As the Central Bank of Nigeria (CBN) continues with its rationing of the greenback, bank returns on foreign exchange utilization bought from the central bank and compiled have shown that it allocated $921,352,549 to 17 commercial banks in the country in March in order to meet the foreign exchange demand of their customers.
The computation, however, did not capture total returns of all commercial and merchant banks in country, as their reports were not made available.
It was sufficient, nonetheless, to show that actual demand for forex stood at almost $9.21 billion during the month, given that the CBN only manages to meet 10 per cent of banks’ demand for forex.
A top bank official explained that the returns were not in any way reflective of total demand by the banks on behalf of their customers, saying that what the central bank was trying to address were the backlog of forex demand.
“On average, our returns or allocations are just about 10 per cent of total demand, which means that the CBN is unable to meet forex demand on the official market.

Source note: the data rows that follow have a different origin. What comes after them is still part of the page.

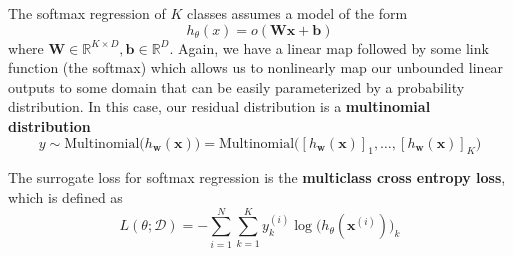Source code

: \documentclass{article}
\begin{document}
    \begin{definition}
      The softmax regression of $K$ classes assumes a model of the form 
      \begin{equation}
        h_\theta (x) = o ( \mathbf{W} \mathbf{x} + \mathbf{b})
      \end{equation}
      where $\mathbf{W} \in \mathbb{R}^{K \times D}, \mathbf{b} \in \mathbb{R}^D$. Again, we have a linear map followed by some link function (the softmax) which allows us to nonlinearly map our unbounded linear outputs to some domain that can be easily parameterized by a probability distribution. In this case, our residual distribution is a \textbf{multinomial distribution} 
      \begin{equation}
        y \sim \mathrm{Multinomial}\big( h_\mathbf{w} (\mathbf{x}) \big) = \mathrm{Multinomial}\big( [h_\mathbf{w} (\mathbf{x})]_1, \ldots, [h_\mathbf{w} (\mathbf{x})]_K \big)
      \end{equation}
    \end{definition}

    \begin{definition}
      The surrogate loss for softmax regression is the \textbf{multiclass cross entropy loss}, which is defined as 
      \begin{equation}
        L(\theta ; \mathcal{D}) = - \sum_{i=1}^N \sum_{k=1}^K y_k^{(i)} \log \big( h_\theta (\mathbf{x}^{(i)}) \big)_k
      \end{equation}
    \end{definition}
\end{document}
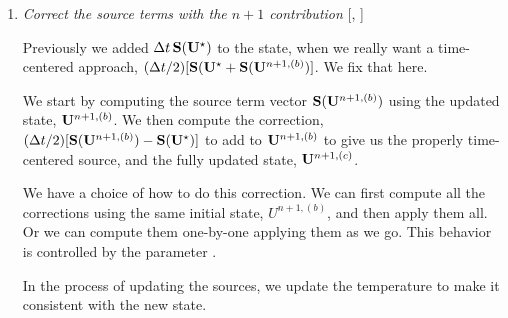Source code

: \begin{enumerate}
  After these checks, we check the state for NaNs.


\item \label{strang:newsource} {\em Correct the source terms with the $n+1$ contribution}
  [, ]

  Previously we added $\Delta t\, {\bf S}({\bf U}^\star)$ to the state, when
  we really want a time-centered approach, $(\Delta t/2)[{\bf S}({\bf U}^\star
    + {\bf S}({\bf U}^{n+1,(b)})]$.  We fix that here.

  We start by computing the source term vector ${\bf S}({\bf U}^{n+1,(b)})$
  using the updated state, ${\bf U}^{n+1,(b)}$.  We then compute the
  correction, $(\Delta t/2)[{\bf S}({\bf U}^{n+1,(b)}) - {\bf S}({\bf U}^\star)]$ to
  add to ${\bf U}^{n+1,(b)}$ to give us the properly time-centered source,
  and the fully updated state, ${\bf U}^{n+1,(c)}$.

  We have a choice of how to do this correction.  We can first compute
  all the corrections using the same initial state, $U^{n+1,(b)}$,
  and then apply them all.  Or we can compute them one-by-one applying
  them as we go.  This behavior is controlled by the parameter
  .

  In the process of updating the sources, we update the temperature to
  make it consistent with the new state.





\end{enumerate}
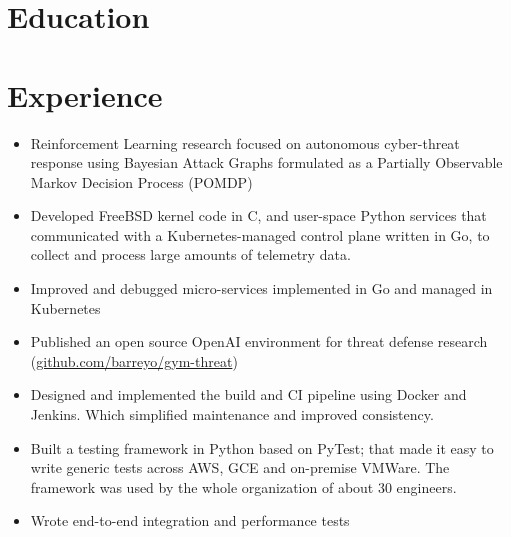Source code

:\documentclass{cv_doc}
\begin{document}
\vspace{0.5cm}


\section*{Education}


\vspace{0.3cm}

\section*{Experience}


\begin{itemize}[label={\tiny\raisebox{1ex}{\textbullet}}]
  \item {Reinforcement Learning research focused on autonomous cyber-threat response using Bayesian Attack Graphs formulated as a Partially Observable
  Markov Decision Process (POMDP)}
  \item {Developed FreeBSD kernel code in C, and user-space Python services that
  communicated with a Kubernetes-managed control plane written in Go, to
  collect and process large amounts of telemetry data.}
  \item {Improved and debugged micro-services implemented in Go and managed in Kubernetes}
  \item {Published an open source OpenAI environment for
  threat defense research (\href{https://github.com/barreyo/gym-threat}{github.com/barreyo/gym-threat}})
\end{itemize}


\begin{itemize}[label={\tiny\raisebox{1ex}{\textbullet}}]
  \item {Designed and implemented the build and CI pipeline using Docker and Jenkins. Which simplified maintenance and improved consistency.}
  \item {Built a testing framework in Python based on PyTest; that made it easy
  to write generic tests across AWS, GCE and on-premise VMWare. The framework
  was used by the whole organization of about 30 engineers.}
  \item {Wrote end-to-end integration and performance tests}
\end{itemize}
\end{document}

“It is for this reason there is so much pressure on the parallel market, where businesses that are unable to get their forex requirements met through the official window turn to,” a bank CEO had explained.
Forex allocations in the month of March ranged from fuel, machinery and pharmaceuticals imports, all the way down to school fees and personal travelling allowances.
Allocations for the payment of tuition fees overseas were the most numerous items. Also, other invisibles such as business and personal travel allowances, repatriation of capital, and divestments by foreign portfolio investors from the equities and bond markets accounted for a large chunk of forex purchases, in terms of volume.